Data for this exercise

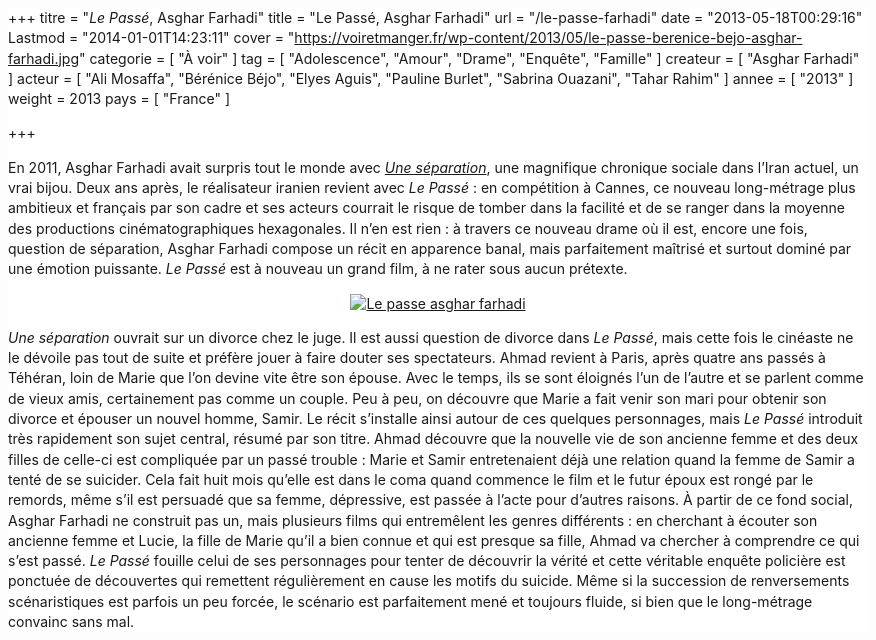 +++
titre = "<em>Le Passé</em>, Asghar Farhadi"
title = "Le Passé, Asghar Farhadi"
url = "/le-passe-farhadi"
date = "2013-05-18T00:29:16"
Lastmod = "2014-01-01T14:23:11"
cover = "https://voiretmanger.fr/wp-content/2013/05/le-passe-berenice-bejo-asghar-farhadi.jpg"
categorie = [ "À voir" ]
tag = [ "Adolescence", "Amour", "Drame", "Enquête", "Famille" ]
createur = [ "Asghar Farhadi" ]
acteur = [ "Ali Mosaffa", "Bérénice Béjo", "Elyes Aguis", "Pauline Burlet", "Sabrina Ouazani", "Tahar Rahim" ]
annee = [ "2013" ]
weight = 2013
pays = [ "France" ]

+++

<p>En 2011, Asghar Farhadi avait surpris tout le monde avec <a href="https://voiretmanger.fr/une-separation-farhadi/" title="Une séparation, Asghar Farhadi"><em>Une séparation</em></a>, une magnifique chronique sociale dans l’Iran actuel, un vrai bijou. Deux ans après, le réalisateur iranien revient avec <em>Le Passé</em> : en compétition à Cannes, ce nouveau long-métrage plus ambitieux et français par son cadre et ses acteurs courrait le risque de tomber dans la facilité et de se ranger dans la moyenne des productions cinématographiques hexagonales. Il n’en est rien : à travers ce nouveau drame où il est, encore une fois, question de séparation, Asghar Farhadi compose un récit en apparence banal, mais parfaitement maîtrisé et surtout dominé par une émotion puissante. <em>Le Passé</em> est à nouveau un grand film, à ne rater sous aucun prétexte.</p>
<div style="text-align:center;"><a href="http://www.allocine.fr/film/fichefilm_gen_cfilm=204198.html"><img class="aligncenter" src="https://voiretmanger.fr/wp-content/2013/05/le-passe-asghar-farhadi.jpg" alt="Le passe asghar farhadi" title="le-passe-asghar-farhadi.jpg" width="100%" /></a></div>
<p><em>Une séparation</em> ouvrait sur un divorce chez le juge. Il est aussi question de divorce dans <em>Le Passé</em>, mais cette fois le cinéaste ne le dévoile pas tout de suite et préfère jouer à faire douter ses spectateurs. Ahmad revient à Paris, après quatre ans passés à Téhéran, loin de Marie que l’on devine vite être son épouse. Avec le temps, ils se sont éloignés l’un de l’autre et se parlent comme de vieux amis, certainement pas comme un couple. Peu à peu, on découvre que Marie a fait venir son mari pour obtenir son divorce et épouser un nouvel homme, Samir. Le récit s’installe ainsi autour de ces quelques personnages, mais <em>Le Passé</em> introduit très rapidement son sujet central, résumé par son titre. Ahmad découvre que la nouvelle vie de son ancienne femme et des deux filles de celle-ci est compliquée par un passé trouble : Marie et Samir entretenaient déjà une relation quand la femme de Samir a tenté de se suicider. Cela fait huit mois qu’elle est dans le coma quand commence le film et le futur époux est rongé par le remords, même s’il est persuadé que sa femme, dépressive, est passée à l’acte pour d’autres raisons. À partir de ce fond social, Asghar Farhadi ne construit pas un, mais plusieurs films qui entremêlent les genres différents : en cherchant à écouter son ancienne femme et Lucie, la fille de Marie qu’il a bien connue et qui est presque sa fille, Ahmad va chercher à comprendre ce qui s’est passé. <em>Le Passé</em> fouille celui de ses personnages pour tenter de découvrir la vérité et cette véritable enquête policière est ponctuée de découvertes qui remettent régulièrement en cause les motifs du suicide. Même si la succession de renversements scénaristiques est parfois un peu forcée, le scénario est parfaitement mené et toujours fluide, si bien que le long-métrage convainc sans mal. </p>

Exercise instructions
Take the entries above and copy out all lines with the string "title".

Solution to this exercise
title = "Le Passé, Asghar Farhadi"
<p>En 2011, Asghar Farhadi avait surpris tout le monde avec <a href="https://voiretmanger.fr/une-separation-farhadi/" title="Une séparation, Asghar Farhadi"><em>Une séparation</em></a>, une magnifique chronique sociale dans l’Iran actuel, un vrai bijou. Deux ans après, le réalisateur iranien revient avec <em>Le Passé</em> : en compétition à Cannes, ce nouveau long-métrage plus ambitieux et français par son cadre et ses acteurs courrait le risque de tomber dans la facilité et de se ranger dans la moyenne des productions cinématographiques hexagonales. Il n’en est rien : à travers ce nouveau drame où il est, encore une fois, question de séparation, Asghar Farhadi compose un récit en apparence banal, mais parfaitement maîtrisé et surtout dominé par une émotion puissante. <em>Le Passé</em> est à nouveau un grand film, à ne rater sous aucun prétexte.</p>
<div style="text-align:center;"><a href="http://www.allocine.fr/film/fichefilm_gen_cfilm=204198.html"><img class="aligncenter" src="https://voiretmanger.fr/wp-content/2013/05/le-passe-asghar-farhadi.jpg" alt="Le passe asghar farhadi" title="le-passe-asghar-farhadi.jpg" width="100%" /></a></div>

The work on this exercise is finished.